_DATASET ENTRIES_

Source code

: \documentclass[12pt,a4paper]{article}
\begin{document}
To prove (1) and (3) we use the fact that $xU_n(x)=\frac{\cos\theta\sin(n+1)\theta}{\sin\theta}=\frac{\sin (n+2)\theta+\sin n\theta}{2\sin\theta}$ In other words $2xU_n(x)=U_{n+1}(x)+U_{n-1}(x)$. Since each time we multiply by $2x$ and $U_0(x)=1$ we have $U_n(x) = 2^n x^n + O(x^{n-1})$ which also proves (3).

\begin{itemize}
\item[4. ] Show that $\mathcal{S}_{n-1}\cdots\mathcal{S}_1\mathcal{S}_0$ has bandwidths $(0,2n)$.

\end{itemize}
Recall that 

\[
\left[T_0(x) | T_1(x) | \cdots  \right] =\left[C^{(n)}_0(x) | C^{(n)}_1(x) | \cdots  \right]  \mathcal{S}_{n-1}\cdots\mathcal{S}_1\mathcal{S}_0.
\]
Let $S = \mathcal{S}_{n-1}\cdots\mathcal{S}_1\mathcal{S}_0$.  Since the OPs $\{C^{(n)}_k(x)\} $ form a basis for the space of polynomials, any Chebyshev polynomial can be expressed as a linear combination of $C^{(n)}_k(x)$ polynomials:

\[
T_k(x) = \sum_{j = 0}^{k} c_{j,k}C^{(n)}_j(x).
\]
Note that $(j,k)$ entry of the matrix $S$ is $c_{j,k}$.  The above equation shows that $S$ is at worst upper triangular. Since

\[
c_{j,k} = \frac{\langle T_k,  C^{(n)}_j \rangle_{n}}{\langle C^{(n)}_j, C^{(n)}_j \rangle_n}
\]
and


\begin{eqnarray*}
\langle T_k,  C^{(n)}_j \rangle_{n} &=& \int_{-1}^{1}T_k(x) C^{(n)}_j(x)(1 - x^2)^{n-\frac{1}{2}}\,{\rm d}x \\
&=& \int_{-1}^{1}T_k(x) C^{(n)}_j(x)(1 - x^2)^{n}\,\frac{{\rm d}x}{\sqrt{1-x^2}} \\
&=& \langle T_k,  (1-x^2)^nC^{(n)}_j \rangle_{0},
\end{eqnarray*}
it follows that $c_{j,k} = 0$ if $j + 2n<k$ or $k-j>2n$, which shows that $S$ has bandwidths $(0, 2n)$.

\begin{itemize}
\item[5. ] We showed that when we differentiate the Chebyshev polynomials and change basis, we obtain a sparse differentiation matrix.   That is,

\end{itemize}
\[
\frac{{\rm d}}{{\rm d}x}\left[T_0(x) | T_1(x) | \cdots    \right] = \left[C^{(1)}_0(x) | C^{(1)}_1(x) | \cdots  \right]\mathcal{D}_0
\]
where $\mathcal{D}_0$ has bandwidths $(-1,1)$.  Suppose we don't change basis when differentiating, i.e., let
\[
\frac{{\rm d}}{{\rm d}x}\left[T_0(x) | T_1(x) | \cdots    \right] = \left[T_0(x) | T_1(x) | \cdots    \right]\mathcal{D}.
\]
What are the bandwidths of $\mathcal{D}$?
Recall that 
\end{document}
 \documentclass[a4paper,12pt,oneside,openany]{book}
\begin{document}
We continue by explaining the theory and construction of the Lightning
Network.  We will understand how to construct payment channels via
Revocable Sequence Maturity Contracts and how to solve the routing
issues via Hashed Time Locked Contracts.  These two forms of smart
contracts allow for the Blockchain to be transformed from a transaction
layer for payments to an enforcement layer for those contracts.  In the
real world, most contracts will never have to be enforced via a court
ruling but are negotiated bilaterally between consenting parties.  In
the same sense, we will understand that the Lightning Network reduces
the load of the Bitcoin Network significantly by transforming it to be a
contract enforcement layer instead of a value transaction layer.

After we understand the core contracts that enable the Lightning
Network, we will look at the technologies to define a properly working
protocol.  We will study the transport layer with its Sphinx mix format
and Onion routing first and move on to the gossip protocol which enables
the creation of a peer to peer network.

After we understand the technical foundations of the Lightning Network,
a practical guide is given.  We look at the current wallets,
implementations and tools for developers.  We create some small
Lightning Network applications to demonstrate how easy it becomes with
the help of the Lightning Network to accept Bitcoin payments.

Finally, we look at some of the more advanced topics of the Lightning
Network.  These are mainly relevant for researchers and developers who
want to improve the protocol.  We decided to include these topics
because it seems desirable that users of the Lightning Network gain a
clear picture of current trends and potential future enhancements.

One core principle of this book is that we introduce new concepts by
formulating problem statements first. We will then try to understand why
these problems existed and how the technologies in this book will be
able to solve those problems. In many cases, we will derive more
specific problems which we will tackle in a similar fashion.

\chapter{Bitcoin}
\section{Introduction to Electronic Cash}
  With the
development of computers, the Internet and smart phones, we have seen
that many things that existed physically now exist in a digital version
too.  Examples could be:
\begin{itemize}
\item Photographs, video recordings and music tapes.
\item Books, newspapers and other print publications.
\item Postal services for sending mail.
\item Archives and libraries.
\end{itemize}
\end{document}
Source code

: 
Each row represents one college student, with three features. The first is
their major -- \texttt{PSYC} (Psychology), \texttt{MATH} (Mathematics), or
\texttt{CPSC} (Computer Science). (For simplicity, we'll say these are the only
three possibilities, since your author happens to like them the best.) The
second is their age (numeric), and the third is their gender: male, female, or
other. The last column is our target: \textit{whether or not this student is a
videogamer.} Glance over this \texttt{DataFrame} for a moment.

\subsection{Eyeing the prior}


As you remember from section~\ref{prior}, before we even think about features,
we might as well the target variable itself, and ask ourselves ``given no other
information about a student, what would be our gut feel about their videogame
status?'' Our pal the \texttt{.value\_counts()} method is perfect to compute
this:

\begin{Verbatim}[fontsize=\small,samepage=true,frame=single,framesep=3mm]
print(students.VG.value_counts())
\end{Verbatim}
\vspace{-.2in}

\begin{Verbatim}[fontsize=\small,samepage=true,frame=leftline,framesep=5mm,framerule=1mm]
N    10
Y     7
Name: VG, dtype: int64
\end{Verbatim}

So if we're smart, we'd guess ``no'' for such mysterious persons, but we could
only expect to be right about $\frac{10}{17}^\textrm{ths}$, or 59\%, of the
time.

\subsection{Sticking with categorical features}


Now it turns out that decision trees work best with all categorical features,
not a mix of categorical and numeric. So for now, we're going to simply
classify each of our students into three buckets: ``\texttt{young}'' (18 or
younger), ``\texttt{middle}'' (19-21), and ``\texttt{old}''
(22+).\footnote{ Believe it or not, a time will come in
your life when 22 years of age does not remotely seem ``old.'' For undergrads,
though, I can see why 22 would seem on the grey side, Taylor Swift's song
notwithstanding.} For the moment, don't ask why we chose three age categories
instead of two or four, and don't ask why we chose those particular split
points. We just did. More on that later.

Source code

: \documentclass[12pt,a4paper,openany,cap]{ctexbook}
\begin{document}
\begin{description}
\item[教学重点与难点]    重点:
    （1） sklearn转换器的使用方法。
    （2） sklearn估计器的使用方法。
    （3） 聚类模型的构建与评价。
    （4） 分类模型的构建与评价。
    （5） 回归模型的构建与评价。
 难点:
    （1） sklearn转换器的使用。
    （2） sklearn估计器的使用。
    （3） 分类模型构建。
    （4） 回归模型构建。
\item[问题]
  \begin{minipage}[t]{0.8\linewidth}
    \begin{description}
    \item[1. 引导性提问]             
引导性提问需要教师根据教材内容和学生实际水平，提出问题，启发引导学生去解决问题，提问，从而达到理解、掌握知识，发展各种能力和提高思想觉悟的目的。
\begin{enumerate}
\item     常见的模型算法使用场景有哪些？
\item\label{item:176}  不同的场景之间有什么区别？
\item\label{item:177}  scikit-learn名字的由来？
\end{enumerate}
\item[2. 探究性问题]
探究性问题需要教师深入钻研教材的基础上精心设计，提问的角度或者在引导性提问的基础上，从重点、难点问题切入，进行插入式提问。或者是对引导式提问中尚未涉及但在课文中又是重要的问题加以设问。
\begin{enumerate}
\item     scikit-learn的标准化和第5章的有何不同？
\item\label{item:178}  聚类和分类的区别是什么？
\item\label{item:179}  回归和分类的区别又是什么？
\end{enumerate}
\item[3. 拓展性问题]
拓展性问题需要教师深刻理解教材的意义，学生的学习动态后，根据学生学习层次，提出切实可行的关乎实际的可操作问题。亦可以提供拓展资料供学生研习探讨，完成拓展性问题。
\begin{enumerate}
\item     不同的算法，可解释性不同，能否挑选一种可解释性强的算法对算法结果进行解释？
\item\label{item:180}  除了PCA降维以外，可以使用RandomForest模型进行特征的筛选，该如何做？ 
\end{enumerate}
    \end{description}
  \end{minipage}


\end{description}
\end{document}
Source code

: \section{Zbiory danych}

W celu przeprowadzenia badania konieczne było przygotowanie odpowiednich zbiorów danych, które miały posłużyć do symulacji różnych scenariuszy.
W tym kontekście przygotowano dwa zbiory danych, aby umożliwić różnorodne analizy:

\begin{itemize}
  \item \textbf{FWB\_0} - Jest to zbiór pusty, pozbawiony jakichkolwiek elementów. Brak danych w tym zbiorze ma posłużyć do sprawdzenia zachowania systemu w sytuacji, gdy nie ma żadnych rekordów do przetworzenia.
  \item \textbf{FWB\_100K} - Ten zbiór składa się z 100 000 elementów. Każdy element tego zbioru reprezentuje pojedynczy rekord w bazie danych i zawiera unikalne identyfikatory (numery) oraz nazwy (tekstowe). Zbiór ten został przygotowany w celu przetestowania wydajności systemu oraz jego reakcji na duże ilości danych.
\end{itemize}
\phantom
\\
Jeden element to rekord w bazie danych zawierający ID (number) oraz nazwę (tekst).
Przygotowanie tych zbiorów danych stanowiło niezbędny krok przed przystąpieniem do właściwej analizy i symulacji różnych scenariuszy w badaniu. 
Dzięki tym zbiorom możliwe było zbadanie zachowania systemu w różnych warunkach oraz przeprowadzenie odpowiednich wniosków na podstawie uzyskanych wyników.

_BRIEF_
Exactly as written, repeat each line from the beginning of the data above to the line containing "We continue by", inclusive.

_SOLUTION TO THIS TASK_
Source code

: \documentclass[12pt,a4paper]{article}
\begin{document}
To prove (1) and (3) we use the fact that $xU_n(x)=\frac{\cos\theta\sin(n+1)\theta}{\sin\theta}=\frac{\sin (n+2)\theta+\sin n\theta}{2\sin\theta}$ In other words $2xU_n(x)=U_{n+1}(x)+U_{n-1}(x)$. Since each time we multiply by $2x$ and $U_0(x)=1$ we have $U_n(x) = 2^n x^n + O(x^{n-1})$ which also proves (3).

\begin{itemize}
\item[4. ] Show that $\mathcal{S}_{n-1}\cdots\mathcal{S}_1\mathcal{S}_0$ has bandwidths $(0,2n)$.

\end{itemize}
Recall that 

\[
\left[T_0(x) | T_1(x) | \cdots  \right] =\left[C^{(n)}_0(x) | C^{(n)}_1(x) | \cdots  \right]  \mathcal{S}_{n-1}\cdots\mathcal{S}_1\mathcal{S}_0.
\]
Let $S = \mathcal{S}_{n-1}\cdots\mathcal{S}_1\mathcal{S}_0$.  Since the OPs $\{C^{(n)}_k(x)\} $ form a basis for the space of polynomials, any Chebyshev polynomial can be expressed as a linear combination of $C^{(n)}_k(x)$ polynomials:

\[
T_k(x) = \sum_{j = 0}^{k} c_{j,k}C^{(n)}_j(x).
\]
Note that $(j,k)$ entry of the matrix $S$ is $c_{j,k}$.  The above equation shows that $S$ is at worst upper triangular. Since

\[
c_{j,k} = \frac{\langle T_k,  C^{(n)}_j \rangle_{n}}{\langle C^{(n)}_j, C^{(n)}_j \rangle_n}
\]
and


\begin{eqnarray*}
\langle T_k,  C^{(n)}_j \rangle_{n} &=& \int_{-1}^{1}T_k(x) C^{(n)}_j(x)(1 - x^2)^{n-\frac{1}{2}}\,{\rm d}x \\
&=& \int_{-1}^{1}T_k(x) C^{(n)}_j(x)(1 - x^2)^{n}\,\frac{{\rm d}x}{\sqrt{1-x^2}} \\
&=& \langle T_k,  (1-x^2)^nC^{(n)}_j \rangle_{0},
\end{eqnarray*}
it follows that $c_{j,k} = 0$ if $j + 2n<k$ or $k-j>2n$, which shows that $S$ has bandwidths $(0, 2n)$.

\begin{itemize}
\item[5. ] We showed that when we differentiate the Chebyshev polynomials and change basis, we obtain a sparse differentiation matrix.   That is,

\end{itemize}
\[
\frac{{\rm d}}{{\rm d}x}\left[T_0(x) | T_1(x) | \cdots    \right] = \left[C^{(1)}_0(x) | C^{(1)}_1(x) | \cdots  \right]\mathcal{D}_0
\]
where $\mathcal{D}_0$ has bandwidths $(-1,1)$.  Suppose we don't change basis when differentiating, i.e., let
\[
\frac{{\rm d}}{{\rm d}x}\left[T_0(x) | T_1(x) | \cdots    \right] = \left[T_0(x) | T_1(x) | \cdots    \right]\mathcal{D}.
\]
What are the bandwidths of $\mathcal{D}$?
Recall that 
\end{document}
 \documentclass[a4paper,12pt,oneside,openany]{book}
\begin{document}
We continue by explaining the theory and construction of the Lightning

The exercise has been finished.